I think about this a lot too but I think it just has to do with the way memories are stored in the brain - not anything to do with time itself.
It's sorta handwavey but I've seen it explained that at age 40 a year represented 2.5% of your life while at age 10 2.5% of your life (especially your post baby life) may only be a few months.
And to put it in terms of some advice I do think time moves differently depending on how much new memories you are taking in. Vacations to me can seem to be very long while weeks where I settled into my normal routine flew by.
As I approach 40, a year feels about as long as a month did when I was elementary-school aged. I worry that if the current rate-of-increase continues, my last decade will feel weeks long.
I think the answer to this is to do more interesting things on a regular basis. If every weekend you do something different, then the month feels longer than when you stay home every weekend.
I've long been skeptical of this explanation. Later school ages (junior high and high school) were probably the most monotonous and regimented part of my life, period—I've certainly never experienced that much concentrated, intense boredom without any way to do anything about it—yet subjective time had only barely sped up from elementary school. It should then have slowed way down in college, but it didn't. It should have slowed down again a ton when I had kids, but it didn't. The change has been consistently in one direction, as has the acceleration of the effect.

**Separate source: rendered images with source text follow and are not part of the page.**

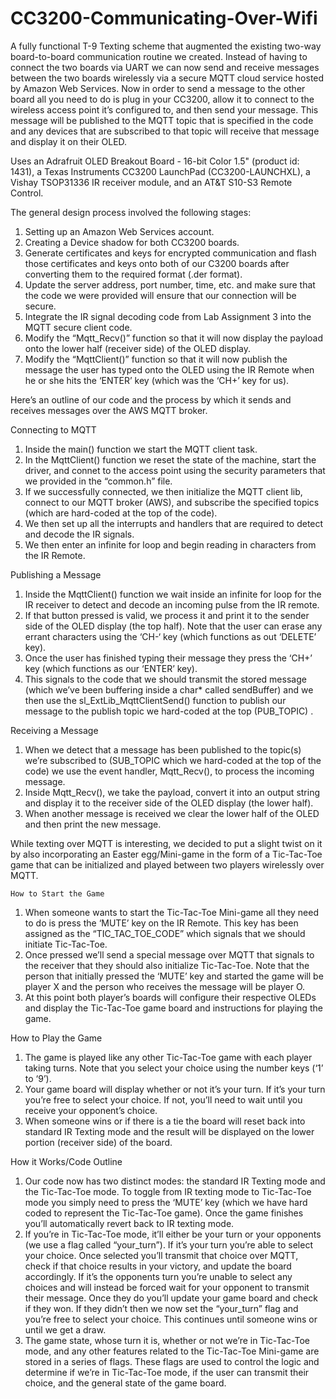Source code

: # CC3200-Communicating-Over-Wifi

A fully functional T-9 Texting scheme that augmented the existing two-way board-to-board communication routine we created. Instead of having to connect the two boards via UART we can now send and receive messages between the two boards wirelessly via a secure MQTT cloud service hosted by Amazon Web Services. Now in order to send a message to the other board all you need to do is plug in your CC3200, allow it to connect to the wireless access point it’s configured to, and then send your message. This message will be published to the MQTT topic that is specified in the code and any devices that are subscribed to that topic will receive that message and display it on their OLED.

Uses an Adrafruit OLED Breakout Board - 16-bit Color 1.5" (product id: 1431), a Texas Instruments CC3200 LaunchPad (CC3200-LAUNCHXL), a Vishay TSOP31336 IR receiver module, and an AT&T S10-S3 Remote Control.

The general design process involved the following stages: 
1.	Setting up an Amazon Web Services account.
2.	Creating a Device shadow for both CC3200 boards.
3.	Generate certificates and keys for encrypted communication and flash those certificates and keys onto both of our C3200 boards after converting them to the required format (.der format).
4.	Update the server address, port number, time, etc. and make sure that the code we were provided will ensure that our connection will be secure.
5.	Integrate the IR signal decoding code from Lab Assignment 3 into the MQTT secure client code.
6.	Modify the “Mqtt_Recv()” function so that it will now display the payload onto the lower half (receiver side) of the OLED display.
7.	Modify the “MqttClient()” function so that it will now publish the message the user has typed onto the OLED using the IR Remote when he or she hits the ‘ENTER’ key (which was the ‘CH+’ key for us).


Here’s an outline of our code and the process by which it sends and receives messages over the AWS MQTT broker. 

Connecting to MQTT
1.	Inside the main() function we start the MQTT client task.
2.	In the MqttClient() function we reset the state of the machine, start the driver, and connet to the access point using the security parameters that we provided in the “common.h” file.
3.	If we successfully connected, we then initialize the MQTT client lib, connect to our MQTT broker (AWS), and subscribe the specified topics (which are hard-coded at the top of the code). 
4.	We then set up all the interrupts and handlers that are required to detect and decode the IR signals.
5.	We then enter an infinite for loop and begin reading in characters from the IR Remote.

Publishing a Message
1.	Inside the MqttClient() function we wait inside an infinite for loop for the IR receiver to detect and decode an incoming pulse from the IR remote. 
2.	If that button pressed is valid, we process it and print it to the sender side of the OLED display (the top half). Note that the user can erase any errant characters using the ‘CH-‘ key (which functions as out ‘DELETE’ key).
3.	Once the user has finished typing their message they press the ‘CH+’ key (which functions as our ‘ENTER’ key). 
4.	This signals to the code that we should transmit the stored message (which we’ve been buffering inside a char* called sendBuffer) and we then use the sl_ExtLib_MqttClientSend() function to publish our message to the publish topic we hard-coded at the top (PUB_TOPIC) .

Receiving a Message
1.	When we detect that a message has been published to the topic(s) we’re subscribed to (SUB_TOPIC  which we hard-coded at the top of the code) we use the event handler, Mqtt_Recv(), to process the incoming message.
2.	Inside Mqtt_Recv(), we take the payload, convert it into an output string and display it to the receiver side of the OLED display (the lower half).
3.	When another message is received we clear the lower half of the OLED and then print the new message.

While texting over MQTT is interesting, we decided to put a slight twist on it by also incorporating an Easter egg/Mini-game in the form of a Tic-Tac-Toe game that can be initialized and played between two players wirelessly over MQTT. 

	How to Start the Game
1.	When someone wants to start the Tic-Tac-Toe Mini-game all they need to do is press the ‘MUTE’ key on the IR Remote. This key has been assigned as the “TIC_TAC_TOE_CODE” which signals that we should initiate Tic-Tac-Toe.
2.	Once pressed we’ll send a special message over MQTT that signals to the receiver that they should also initialize Tic-Tac-Toe. Note that the person that initially pressed the ‘MUTE’ key and started the game will be player X and the person who receives the message will be player O.
3.	At this point both player’s boards will configure their respective OLEDs and display the Tic-Tac-Toe game board and instructions for playing the game.

How to Play the Game 
1.	The game is played like any other Tic-Tac-Toe game with each player taking turns. Note that you select your choice using the number keys (‘1’ to ‘9’).
2.	Your game board will display whether or not it’s your turn. If it’s your turn you’re free to select your choice. If not, you’ll need to wait until you receive your opponent’s choice.
3.	When someone wins or if there is a tie the board will reset back into standard IR Texting mode and the result will be displayed on the lower portion (receiver side) of the board.

How it Works/Code Outline
1.	Our code now has two distinct modes: the standard IR Texting mode and the Tic-Tac-Toe mode. To toggle from IR texting mode to Tic-Tac-Toe mode you simply need to press the ‘MUTE’ key (which we have hard coded to represent the Tic-Tac-Toe game). Once the game finishes you’ll automatically revert back to IR texting mode.
2.	If you’re in Tic-Tac-Toe mode, it’ll either be your turn or your opponents (we use a flag called “your_turn”). If it’s your turn you’re able to select your choice. Once selected you’ll transmit that choice over MQTT, check if that choice results in your victory, and update the board accordingly. If it’s the opponents turn you’re unable to select any choices and will instead be forced wait for your opponent to transmit their message. Once they do you’ll update your game board and check if they won. If they didn’t then we now set the “your_turn” flag and you’re free to select your choice. This continues until someone wins or until we get a draw. 
3.	The game state, whose turn it is, whether or not we’re in Tic-Tac-Toe mode, and any other features related to the Tic-Tac-Toe Mini-game are stored in a series of flags. These flags are used to control the logic and determine if we’re in Tic-Tac-Toe mode, if the user can transmit their choice, and the general state of the game board.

I’m less interested in how long it feels in my memories, and more in how long it feels while I’m living it. If it makes any sense, the question is how to cram as much—consciousness, I guess?—as possible, into however many decades I get.

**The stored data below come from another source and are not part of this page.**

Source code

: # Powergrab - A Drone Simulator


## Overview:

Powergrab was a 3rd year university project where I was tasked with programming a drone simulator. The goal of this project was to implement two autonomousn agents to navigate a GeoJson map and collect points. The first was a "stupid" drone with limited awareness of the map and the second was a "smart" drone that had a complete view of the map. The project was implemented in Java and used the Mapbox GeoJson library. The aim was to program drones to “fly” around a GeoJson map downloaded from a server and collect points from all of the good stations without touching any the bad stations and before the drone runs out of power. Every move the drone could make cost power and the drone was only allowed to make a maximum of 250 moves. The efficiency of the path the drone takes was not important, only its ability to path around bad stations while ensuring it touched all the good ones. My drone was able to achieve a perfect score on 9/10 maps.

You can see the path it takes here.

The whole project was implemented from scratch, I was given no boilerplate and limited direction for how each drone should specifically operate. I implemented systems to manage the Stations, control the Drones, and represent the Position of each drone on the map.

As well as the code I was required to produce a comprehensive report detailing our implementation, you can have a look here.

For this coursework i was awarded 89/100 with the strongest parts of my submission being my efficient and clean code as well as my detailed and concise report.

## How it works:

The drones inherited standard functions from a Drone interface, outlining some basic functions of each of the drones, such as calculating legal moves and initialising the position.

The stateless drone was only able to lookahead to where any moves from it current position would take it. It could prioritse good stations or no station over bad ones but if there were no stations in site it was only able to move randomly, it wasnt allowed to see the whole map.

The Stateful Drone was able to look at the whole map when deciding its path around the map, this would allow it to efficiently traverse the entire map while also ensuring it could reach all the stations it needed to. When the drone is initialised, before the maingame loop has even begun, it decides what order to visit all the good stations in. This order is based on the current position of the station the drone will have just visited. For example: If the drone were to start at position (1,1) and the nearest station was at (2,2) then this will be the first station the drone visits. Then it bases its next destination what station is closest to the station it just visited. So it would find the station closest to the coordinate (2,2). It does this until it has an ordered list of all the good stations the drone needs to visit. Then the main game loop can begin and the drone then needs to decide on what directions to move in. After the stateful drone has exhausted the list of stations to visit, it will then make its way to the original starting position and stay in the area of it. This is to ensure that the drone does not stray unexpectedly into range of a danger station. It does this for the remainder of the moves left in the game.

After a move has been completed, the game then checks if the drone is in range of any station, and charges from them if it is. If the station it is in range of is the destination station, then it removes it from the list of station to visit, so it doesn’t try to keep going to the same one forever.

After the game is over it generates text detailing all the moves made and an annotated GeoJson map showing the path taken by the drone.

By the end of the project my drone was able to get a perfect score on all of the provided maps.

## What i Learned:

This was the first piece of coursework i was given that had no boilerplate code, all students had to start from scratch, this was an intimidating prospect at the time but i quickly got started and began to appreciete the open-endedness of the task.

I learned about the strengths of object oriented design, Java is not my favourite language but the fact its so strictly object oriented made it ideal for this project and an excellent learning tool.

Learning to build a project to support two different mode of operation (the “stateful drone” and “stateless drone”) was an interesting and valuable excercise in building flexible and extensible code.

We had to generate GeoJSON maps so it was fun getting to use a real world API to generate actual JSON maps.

That’s the rub, isn’t it? So many people are focused on every other moment besides “now”. Memories build from our past, and they’re constantly appearing in our minds based on various stimuli. Moreover, society is structured in such a way that people are constantly focused on the future. It’s very difficult to actively live “in the now” and focus on the actual experience of simply existing.

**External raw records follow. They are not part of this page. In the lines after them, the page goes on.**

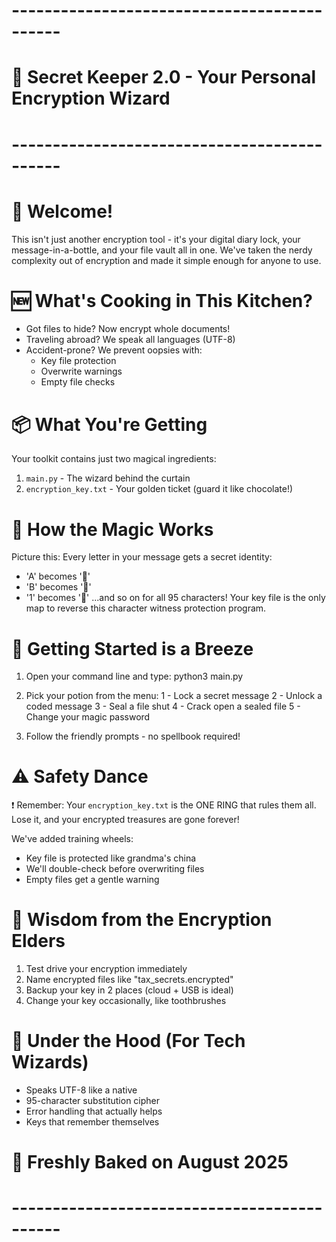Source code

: # --------------------------------------------
# 🔐 Secret Keeper 2.0 - Your Personal Encryption Wizard
# --------------------------------------------

# 🌟 Welcome!
This isn't just another encryption tool - it's your digital diary lock, 
your message-in-a-bottle, and your file vault all in one. We've taken the 
nerdy complexity out of encryption and made it simple enough for anyone to use.

# 🆕 What's Cooking in This Kitchen?
- Got files to hide? Now encrypt whole documents!
- Traveling abroad? We speak all languages (UTF-8)
- Accident-prone? We prevent oopsies with:
  - Key file protection
  - Overwrite warnings
  - Empty file checks

# 📦 What You're Getting
Your toolkit contains just two magical ingredients:
1. `main.py` - The wizard behind the curtain
2. `encryption_key.txt` - Your golden ticket (guard it like chocolate!)

# 🎩 How the Magic Works
Picture this: Every letter in your message gets a secret identity:
- 'A' becomes '🍕'
- 'B' becomes '🚀'
- '1' becomes '🎁'
...and so on for all 95 characters! Your key file is the only map to reverse 
this character witness protection program.

# 🚪 Getting Started is a Breeze
1. Open your command line and type:
   python3 main.py

2. Pick your potion from the menu:
   1 - Lock a secret message
   2 - Unlock a coded message
   3 - Seal a file shut
   4 - Crack open a sealed file
   5 - Change your magic password

3. Follow the friendly prompts - no spellbook required!

# ⚠️ Safety Dance
❗ Remember: Your `encryption_key.txt` is the ONE RING that rules them all.
Lose it, and your encrypted treasures are gone forever!

We've added training wheels:
- Key file is protected like grandma's china
- We'll double-check before overwriting files
- Empty files get a gentle warning

# 🧠 Wisdom from the Encryption Elders
1. Test drive your encryption immediately
2. Name encrypted files like "tax_secrets.encrypted"
3. Backup your key in 2 places (cloud + USB is ideal)
4. Change your key occasionally, like toothbrushes

# 🔧 Under the Hood (For Tech Wizards)
- Speaks UTF-8 like a native
- 95-character substitution cipher
- Error handling that actually helps
- Keys that remember themselves

# 📅 Freshly Baked on August 2025 
# --------------------------------------------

That’s really the biggest tragedy of modern human existence, many people never get to see the true beauty of living in the now, they only get to see it from the “bad” perspective, when their negative emotions become overwhelming and time seems to slow down to a standstill.
Normalize living in the now. Normalize the idea that our “purpose” on this Earth is simply to exist, and that “purpose” can be the most important of all possible purposes.
To quote the ever-wise Ferris Bueller, “Life moves pretty fast. If you don’t stop and look around once in a while, you could miss it.”
I've had a pretty opposite experience. The busier I am, the more I have to process, and time feels to pass more slowly. I feel like the first 6 months of my kids life took at least twice that.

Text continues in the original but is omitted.